O relógio marcava 4h e a princesa já não tinha mais condição de ler uma linha sequer de "O Kamasutra". Entrou na carruagem e seguiu rumo ao castelo cor de laranja. A solidão havia lhe feito tão bem nesta noite... Ela trocou experiências com cada um que passou pela livraria. Mesmo que tenha sido uma troca silenciosa. O importante é que houve troca. Sentiu uma energia, que só as livrarias 24h têm. Uma energia que vem da madrugada fria, que vem dos que vagam por ela e aproveitam cada minuto seu. Uma energia que a fez perceber que, princesa ou não, ela continuaria sendo ela mesma. Para sempre. Uma energia que a fez se sentir mais viva do que nunca.
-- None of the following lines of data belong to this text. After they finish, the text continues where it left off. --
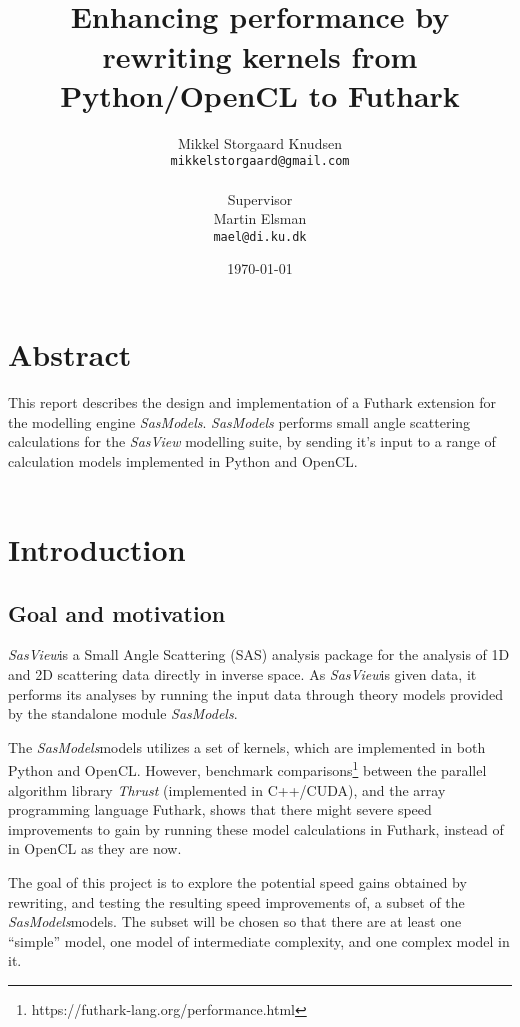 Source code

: \documentclass[11pt]{article}
\title{
  \vspace{3cm}
  \Huge{\futhark}\\
  \Large{Enhancing performance by rewriting kernels from Python/OpenCL to
    Futhark}
}
\author{
  \Large{Mikkel Storgaard Knudsen}\\
  \texttt{mikkelstorgaard@gmail.com}\\
  \\
  \Large{Supervisor}\\
  Martin Elsman\\
  \texttt{mael@di.ku.dk}
}
\date{
    \today
}
\def \ColourPDF {include/ku-farve}
\def \TitlePDF   {include/ku-en}  %
\newcommand{\sasmodels}{\textit{SasModels}}
\newcommand{\sasview}{\textit{SasView}}
\begin{document}


\clearpage\maketitle
\thispagestyle{empty}

\section*{Abstract}
This report describes the design and implementation of a Futhark extension for
the modelling engine \sasmodels.
\sasmodels{} performs small angle scattering calculations for the \sasview{}
modelling suite, by sending it's input to a range of calculation models
implemented in Python and OpenCL.\\\\





\newpage

\section{Introduction}
\subsection{Goal and motivation}
\sasview is a Small Angle Scattering (SAS) analysis package for the
analysis of 1D and 2D scattering data directly in inverse space.
As \sasview is given data, it performs its analyses by running the
input data through theory models provided by the standalone module
\sasmodels.

The \sasmodels models utilizes a set of kernels, which are implemented
in both Python and OpenCL. However, benchmark
comparisons\footnote{https://futhark-lang.org/performance.html}
between the parallel algorithm library \textit{Thrust}
(implemented in C++/CUDA), and the array programming language Futhark, shows
that there might severe speed improvements to gain by running these model
calculations in Futhark, instead of in OpenCL as they are now.

The goal of this project is to explore the potential speed gains obtained by
rewriting, and testing the resulting speed improvements of, a subset of the
\sasmodels models.
The subset will be chosen so that there are at least
one ``simple'' model, one model of intermediate complexity, and one complex
model in it.
\end{document}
quinta-feira, junho 09, 2005

2:04

O relógio marca 2:04 e ela não pára de teclar. O sono não chega e a inspiração transborda. Seus pensamentos ramificam tanto quanto a árvore genealógica da família imperial brasileira. O silêncio da madrugada, misturado ao ruído da cadeira velha em que está sentada resultam numa bela sinfonia para sua escrita. Tica-tac, tic-tac...

O tempo passa e ela tem lembranças. Dos tempos mais remotos ao segundo que passou. Faz um filme da vida. Sorri, dá gargalhadas, choraminga, cai em prantos, sente os cheiros de momentos diferentes pelos quais passou e das pessoas mais marcantes que cruzaram seu caminho. Relembra filmes, viagens, leituras e, de repente, é invadida por uma felicidade plena.

Ela quer terminar a música que está compondo, escrever mais um capítulo do livro a que tanto se dedica. Não consegue. Olha para "A Mulher de Costas", de Dali, "As Meninas", de Velazquez e "O Jardim das Delícias", de El Bosco. Os três, ao seu redor, estabelecem um diálogo que só ela entende.

Depois dessa confusão de referências, cores e informações, uma simples imagem vem à sua cabeça: a de alguém que conseguiu lhe proporcionar muito conforto e dizer palavras sábias num momento em que ela realmente precisava. A vela acesa; a única parede azul, com um toque de Matisse; o vento frio da noite; o prego solitário que abrigava um Miró, agora estilhaçado... O sonho está muito bom e é um pecado acordá-la agora.

De supetão, ela acha a paz que sempre procura. O sono chega, o corpo amolece... Novamente, a princesa adormece e, desta vez, parece ter comido a maçã envenenada. Pois nenhum, nenhum barulho faz com que ela se mova. Nem o silêncio da madrugada, nem o ruído da cadeira velha, nem a voz dos artistas...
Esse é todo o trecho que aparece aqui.